What a powerful piece of writing. Your boys may not have a dad, and you may not have the support a dad could give both them and you, but your boys do have a mom who stands by them and is there for them. I admire your courage in taking them in when they needed it. My husband and I are in the middle of completing the training to be foster parents and I've almost talked myself out of it. Maybe I'll rethink again.

Carol said...

Kay, being a foster parent is hard, hard work, but it's also so very important and good foster parents are so, so necessary. If you want to talk, email me ( I've got lots of resources that I didn't have when I took my boys. Also read LANGUAGE OF FLOWERS. It's a novel, but gave me huge insight into kids raised in the foster care system.

Beverley Baird said...

Carol, I was so struck by your powerful slice.
It must have been so difficult taking in 2 struggling boyson your own.

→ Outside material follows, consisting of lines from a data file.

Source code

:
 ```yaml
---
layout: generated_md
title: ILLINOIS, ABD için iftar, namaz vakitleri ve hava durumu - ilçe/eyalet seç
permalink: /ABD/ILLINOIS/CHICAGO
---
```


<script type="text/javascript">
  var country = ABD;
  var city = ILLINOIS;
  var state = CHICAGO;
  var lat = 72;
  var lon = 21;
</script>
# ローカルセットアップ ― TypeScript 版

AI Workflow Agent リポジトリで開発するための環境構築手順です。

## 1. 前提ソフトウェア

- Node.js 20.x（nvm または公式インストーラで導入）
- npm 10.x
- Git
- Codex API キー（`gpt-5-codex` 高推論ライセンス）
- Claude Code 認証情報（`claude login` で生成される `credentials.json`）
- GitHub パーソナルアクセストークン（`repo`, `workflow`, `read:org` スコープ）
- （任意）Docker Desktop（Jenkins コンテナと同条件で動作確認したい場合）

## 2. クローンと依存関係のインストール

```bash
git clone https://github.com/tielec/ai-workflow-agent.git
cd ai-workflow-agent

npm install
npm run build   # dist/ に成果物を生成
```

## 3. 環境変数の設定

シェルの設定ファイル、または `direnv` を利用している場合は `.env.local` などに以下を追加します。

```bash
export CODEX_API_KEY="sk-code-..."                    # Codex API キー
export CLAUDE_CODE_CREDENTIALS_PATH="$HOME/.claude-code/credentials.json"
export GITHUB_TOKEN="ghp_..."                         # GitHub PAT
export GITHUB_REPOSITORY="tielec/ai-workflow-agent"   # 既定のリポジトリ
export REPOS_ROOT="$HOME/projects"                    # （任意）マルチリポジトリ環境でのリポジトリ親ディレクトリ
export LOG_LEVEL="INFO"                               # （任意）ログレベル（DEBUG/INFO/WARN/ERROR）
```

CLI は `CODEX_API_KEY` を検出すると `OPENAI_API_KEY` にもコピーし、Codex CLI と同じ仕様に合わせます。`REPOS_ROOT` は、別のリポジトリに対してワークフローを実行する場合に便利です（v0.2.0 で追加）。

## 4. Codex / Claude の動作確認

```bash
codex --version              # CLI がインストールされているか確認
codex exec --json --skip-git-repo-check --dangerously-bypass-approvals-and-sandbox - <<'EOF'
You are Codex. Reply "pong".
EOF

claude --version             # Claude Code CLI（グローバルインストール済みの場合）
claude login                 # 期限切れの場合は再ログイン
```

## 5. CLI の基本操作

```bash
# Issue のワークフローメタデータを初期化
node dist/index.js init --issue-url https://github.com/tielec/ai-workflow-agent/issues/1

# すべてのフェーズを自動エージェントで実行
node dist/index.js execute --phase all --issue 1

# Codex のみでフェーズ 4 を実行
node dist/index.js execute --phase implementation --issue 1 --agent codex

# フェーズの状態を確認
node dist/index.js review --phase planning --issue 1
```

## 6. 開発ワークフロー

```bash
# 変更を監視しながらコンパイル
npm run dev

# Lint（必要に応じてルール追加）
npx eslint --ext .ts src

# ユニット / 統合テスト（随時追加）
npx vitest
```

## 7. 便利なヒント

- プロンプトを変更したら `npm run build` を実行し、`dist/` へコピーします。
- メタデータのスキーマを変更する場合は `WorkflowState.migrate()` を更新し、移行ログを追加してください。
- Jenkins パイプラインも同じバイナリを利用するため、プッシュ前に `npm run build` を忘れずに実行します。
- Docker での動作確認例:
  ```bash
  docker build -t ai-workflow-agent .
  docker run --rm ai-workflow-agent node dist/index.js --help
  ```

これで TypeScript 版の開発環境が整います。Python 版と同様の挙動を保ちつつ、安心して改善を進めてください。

But you gave them so much - love, support, a stable, loving home.
Don't beat up on yourself - you did the best you could and the boys will realize that.
One parent is sometimes enough.
My own daughter has not spoken to her dad since she was 16. (she is 28 now) He was abusive to my oldest - who he adopted. There are no perfect families - we all do the best we can. I have had guilt over that abuse for a long time - I fianlly had to let it rest.
I will include you and your sons in prayers. God bless.

Michelle said...

Carol, I'm sorry I don't know what to say, but I had to leave a comment. I know it is hard. Really, really hard. But we can only imagine the life your boys would have had if you didn't bring them home. You gave them stability. You gave them love. You gave them a home. You are amazing and I know you will continue to do the best that you can. Pray. Pray even more. Pray they will find men and mentors in their lives -- like the coaches and teachers to help guide them with your support. They will continue to learn. Just keep talking with them. Let them talk and you listen. We can't always "save" our children and they will make mistakes.

I wish there was more to do to help you! (Remind me about all this in years to come with my girls!!!) Sending hugs your way! Stay warm in that snow storm! I'll be praying for you too!

Linda B said...

I believe that you have given your life to your sons so that they wouldn't stay in the world they landed in. You stepped forward to do that & this time sounds awfully lonely, yet when they grow older, I really believe they will know they are lucky to have you. We had a tough time in these very same age years with one of our children, Carol-lots of long distance calls, some bad decisions, some things to change that were so hard, and it came out okay, but I remember those years as some of my most challenging as a "grown up". I use that term because many of us always think we're all ok because we're older, but life throws curveballs & throws us off. I think I'm rambling, yet I want you to know that I (& all those comments above) mean that we think you're terrific & I really believe that things will smooth out. I wish your boys had a dad too, but they have a wonderful mom & some don't have either. They are lucky!

Stacey Shubitz said...

"I wish my boys had a dad."

I am taking a break from working on a strategy lesson lesson about using refrains in writing. Ideas that are important enough to come back to again and again. Your refrain was right there, over and over and over again in your writing. It really struck me (both in its significance and in the way it echoed what I'm working on).

Your slice is full of honesty and love. You are raising them the best way you can and you can only do your best. The fact that your son called to apologize means that he knows that too.

Ruth Ayres said...

Thank you for writing bravely and honestly. I know it's hard to write this close to the bones. I imagine the ending may have been the hardest to face when it was in black and white on the screen. I have a theory about families -- I think God builds them according to needs. Your boys needed you. You needed them. You are absolutely enough. Promise you'll say it out loud when you read this comment: "I am enough."